# YOUR ASSIGNMENT
The answer must be every line of the records in which the string "minutes" appears.
━━━ SUPPLIED MATERIAL ━━━
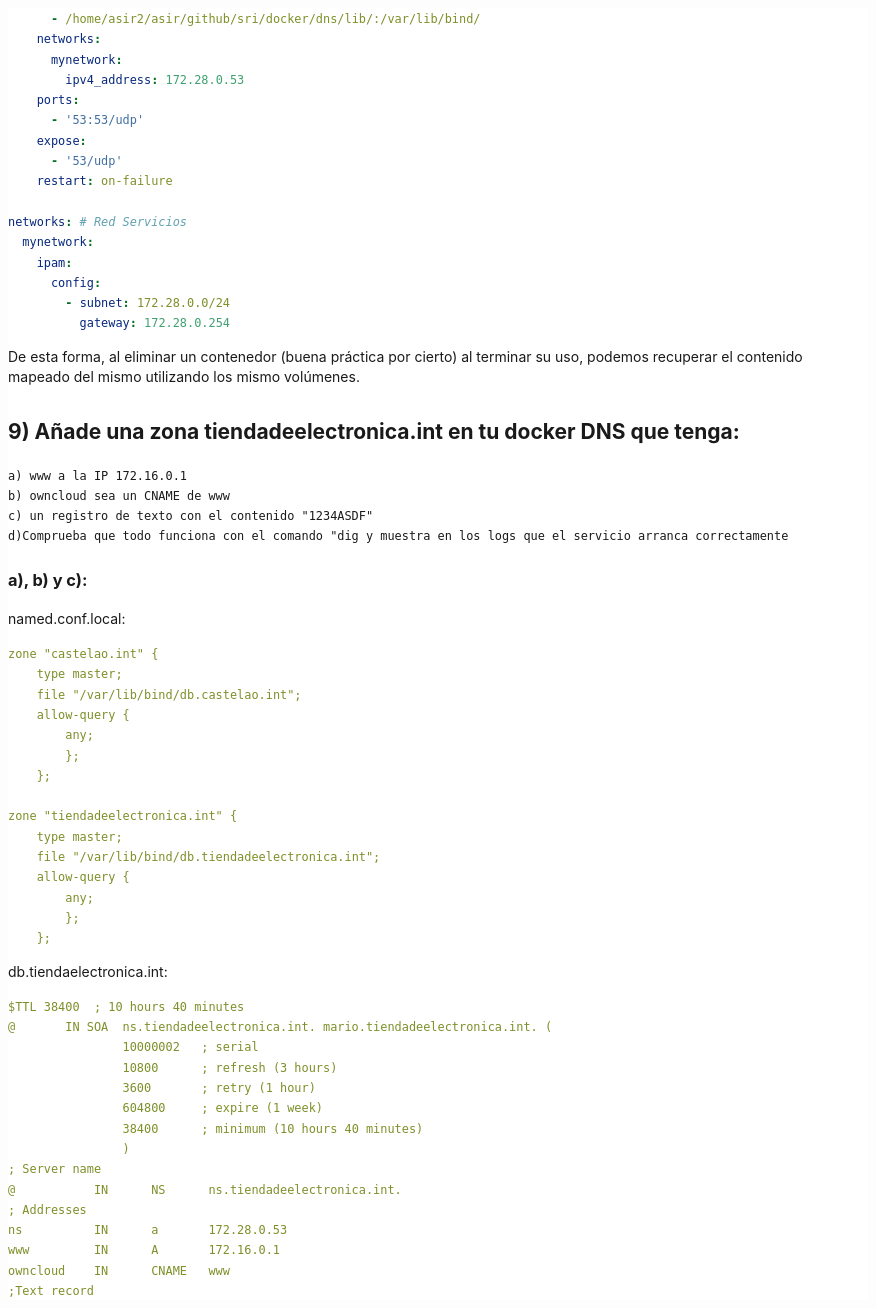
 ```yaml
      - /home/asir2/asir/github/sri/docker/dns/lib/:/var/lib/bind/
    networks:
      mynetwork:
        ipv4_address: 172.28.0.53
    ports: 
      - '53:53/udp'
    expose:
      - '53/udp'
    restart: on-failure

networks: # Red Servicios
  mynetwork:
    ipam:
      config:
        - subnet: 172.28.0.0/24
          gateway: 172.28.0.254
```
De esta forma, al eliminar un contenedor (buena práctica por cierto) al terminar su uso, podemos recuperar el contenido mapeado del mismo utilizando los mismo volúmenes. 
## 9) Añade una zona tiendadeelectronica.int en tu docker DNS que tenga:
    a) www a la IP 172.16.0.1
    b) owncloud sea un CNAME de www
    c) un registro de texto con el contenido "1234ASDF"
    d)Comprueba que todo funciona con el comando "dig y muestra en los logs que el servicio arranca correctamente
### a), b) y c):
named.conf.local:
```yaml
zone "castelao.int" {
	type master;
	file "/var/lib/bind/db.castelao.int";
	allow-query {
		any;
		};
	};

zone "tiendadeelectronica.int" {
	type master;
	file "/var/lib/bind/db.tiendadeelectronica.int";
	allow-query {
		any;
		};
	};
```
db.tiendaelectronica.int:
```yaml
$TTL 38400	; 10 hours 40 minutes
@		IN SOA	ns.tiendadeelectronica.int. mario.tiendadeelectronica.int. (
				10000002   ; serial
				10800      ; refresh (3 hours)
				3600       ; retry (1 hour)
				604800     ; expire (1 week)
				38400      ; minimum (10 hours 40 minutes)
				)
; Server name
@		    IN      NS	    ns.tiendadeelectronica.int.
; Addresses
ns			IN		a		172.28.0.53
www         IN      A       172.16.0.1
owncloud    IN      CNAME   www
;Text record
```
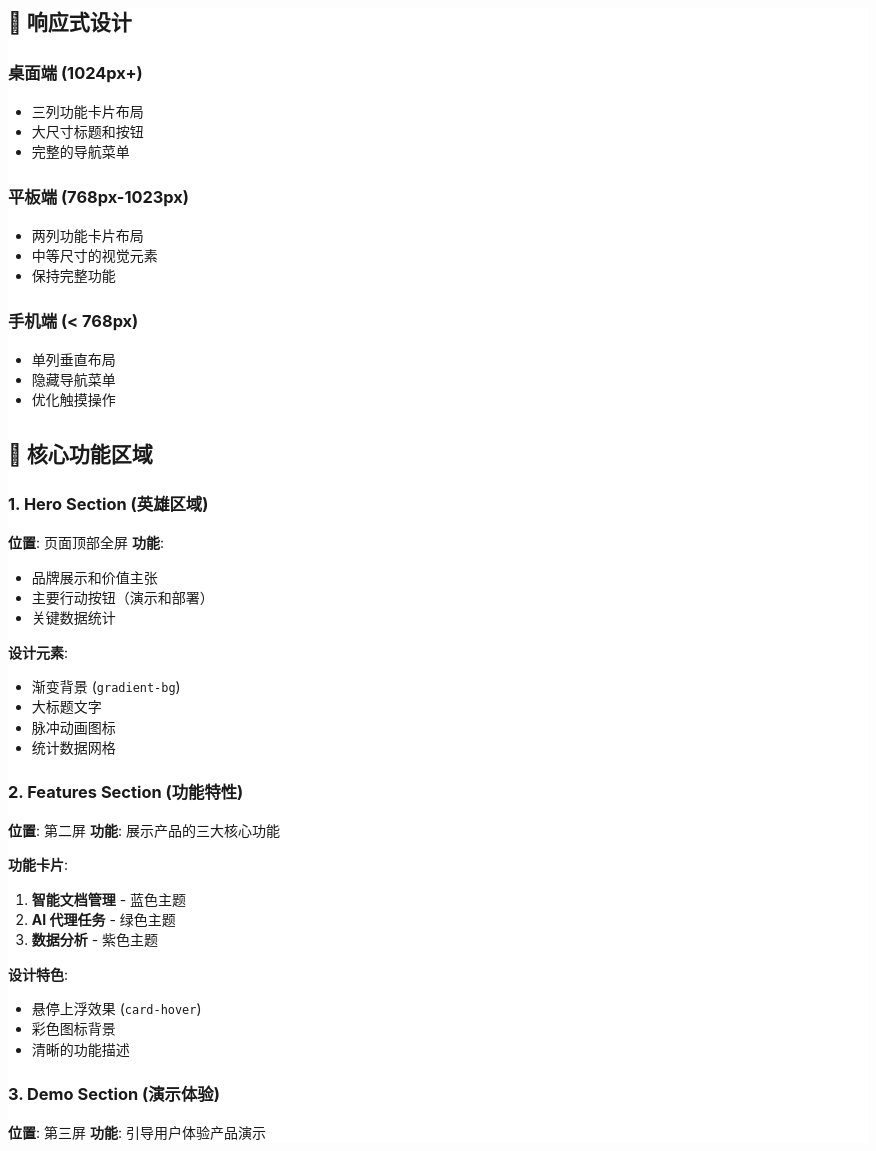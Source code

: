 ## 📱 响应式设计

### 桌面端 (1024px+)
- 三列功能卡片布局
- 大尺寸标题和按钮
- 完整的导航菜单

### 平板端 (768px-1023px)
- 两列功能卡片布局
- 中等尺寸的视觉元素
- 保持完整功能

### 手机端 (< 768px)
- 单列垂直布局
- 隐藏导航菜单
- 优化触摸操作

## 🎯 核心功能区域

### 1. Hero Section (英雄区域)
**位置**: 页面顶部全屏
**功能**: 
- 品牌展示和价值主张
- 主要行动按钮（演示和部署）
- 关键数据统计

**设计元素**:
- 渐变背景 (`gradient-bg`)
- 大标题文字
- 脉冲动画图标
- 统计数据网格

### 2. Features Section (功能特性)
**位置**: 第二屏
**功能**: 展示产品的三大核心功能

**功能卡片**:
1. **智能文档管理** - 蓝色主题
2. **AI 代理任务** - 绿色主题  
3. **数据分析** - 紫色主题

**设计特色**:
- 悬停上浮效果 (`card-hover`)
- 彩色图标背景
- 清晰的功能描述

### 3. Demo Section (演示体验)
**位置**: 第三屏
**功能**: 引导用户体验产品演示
━━━
━━━ SUPPLIED MATERIAL ━━━
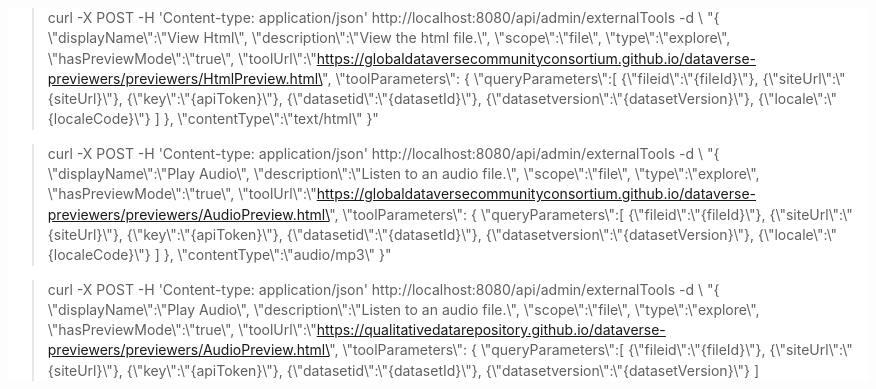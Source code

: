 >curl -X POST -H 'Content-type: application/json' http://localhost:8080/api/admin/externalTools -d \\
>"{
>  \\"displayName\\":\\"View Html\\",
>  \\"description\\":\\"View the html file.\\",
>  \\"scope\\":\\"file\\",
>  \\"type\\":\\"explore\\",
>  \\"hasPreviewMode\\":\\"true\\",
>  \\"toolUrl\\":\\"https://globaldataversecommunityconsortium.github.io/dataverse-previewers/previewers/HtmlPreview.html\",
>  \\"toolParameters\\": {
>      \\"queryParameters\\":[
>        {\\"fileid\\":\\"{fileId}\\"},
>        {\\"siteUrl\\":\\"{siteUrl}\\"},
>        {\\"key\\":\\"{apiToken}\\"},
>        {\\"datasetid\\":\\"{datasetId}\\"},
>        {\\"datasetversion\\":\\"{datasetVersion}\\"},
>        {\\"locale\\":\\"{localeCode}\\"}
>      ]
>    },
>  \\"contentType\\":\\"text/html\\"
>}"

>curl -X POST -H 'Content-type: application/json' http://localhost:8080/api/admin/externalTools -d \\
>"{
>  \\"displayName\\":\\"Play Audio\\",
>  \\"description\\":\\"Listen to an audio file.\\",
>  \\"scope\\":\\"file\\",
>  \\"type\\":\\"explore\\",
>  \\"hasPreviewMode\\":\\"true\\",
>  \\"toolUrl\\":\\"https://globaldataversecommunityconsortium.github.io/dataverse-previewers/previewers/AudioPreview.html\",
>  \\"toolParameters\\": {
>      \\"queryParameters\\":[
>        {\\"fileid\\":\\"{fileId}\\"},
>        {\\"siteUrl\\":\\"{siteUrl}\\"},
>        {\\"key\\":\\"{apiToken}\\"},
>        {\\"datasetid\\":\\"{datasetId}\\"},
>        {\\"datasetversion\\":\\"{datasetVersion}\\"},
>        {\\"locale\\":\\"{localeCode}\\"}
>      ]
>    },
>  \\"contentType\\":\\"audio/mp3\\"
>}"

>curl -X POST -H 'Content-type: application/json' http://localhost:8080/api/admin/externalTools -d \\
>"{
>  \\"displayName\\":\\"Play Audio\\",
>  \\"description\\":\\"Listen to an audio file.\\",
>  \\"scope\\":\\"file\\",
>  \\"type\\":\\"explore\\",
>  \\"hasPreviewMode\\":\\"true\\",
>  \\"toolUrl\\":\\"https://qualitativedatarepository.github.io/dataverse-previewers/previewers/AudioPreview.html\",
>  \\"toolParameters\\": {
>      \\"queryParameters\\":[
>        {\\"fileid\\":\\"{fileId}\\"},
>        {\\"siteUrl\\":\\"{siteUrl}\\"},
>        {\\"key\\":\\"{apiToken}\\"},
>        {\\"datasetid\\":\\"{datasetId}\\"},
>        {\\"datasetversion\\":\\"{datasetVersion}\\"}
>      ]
━━━
# ANSWER SPACE
$TTL 38400	; 10 hours 40 minutes
				38400      ; minimum (10 hours 40 minutes)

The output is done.